Once you find the line containing "Messing about how" in the data below, copy it and each following line exactly, up to and including the line containing "Extract features (SIFT?)", and nothing else.

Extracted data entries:
........

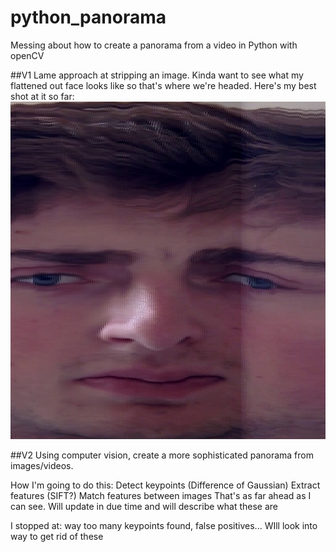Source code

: # python_panorama
Messing about how to create a panorama from a video in Python with openCV

##V1
Lame approach at stripping an image.
Kinda want to see what my flattened out face looks like so that's where we're headed.
Here's my best shot at it so far:
![Alt text](v1/tests/face.jpg?raw=true "Faaaceeeee")

##V2 
Using computer vision, create a more sophisticated panorama from images/videos.

How I'm going to do this: 
	Detect keypoints (Difference of Gaussian)
	Extract features (SIFT?)
	Match features between images
	That's as far ahead as I can see. Will update in due time and will describe what these are

I stopped at: way too many keypoints found, false positives... WIll look into way to get rid of these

........

- [YOUR RESPONSE]
Messing about how to create a panorama from a video in Python with openCV

##V1
Lame approach at stripping an image.
Kinda want to see what my flattened out face looks like so that's where we're headed.
Here's my best shot at it so far:
![Alt text](v1/tests/face.jpg?raw=true "Faaaceeeee")

##V2 
Using computer vision, create a more sophisticated panorama from images/videos.

How I'm going to do this: 
	Detect keypoints (Difference of Gaussian)
	Extract features (SIFT?)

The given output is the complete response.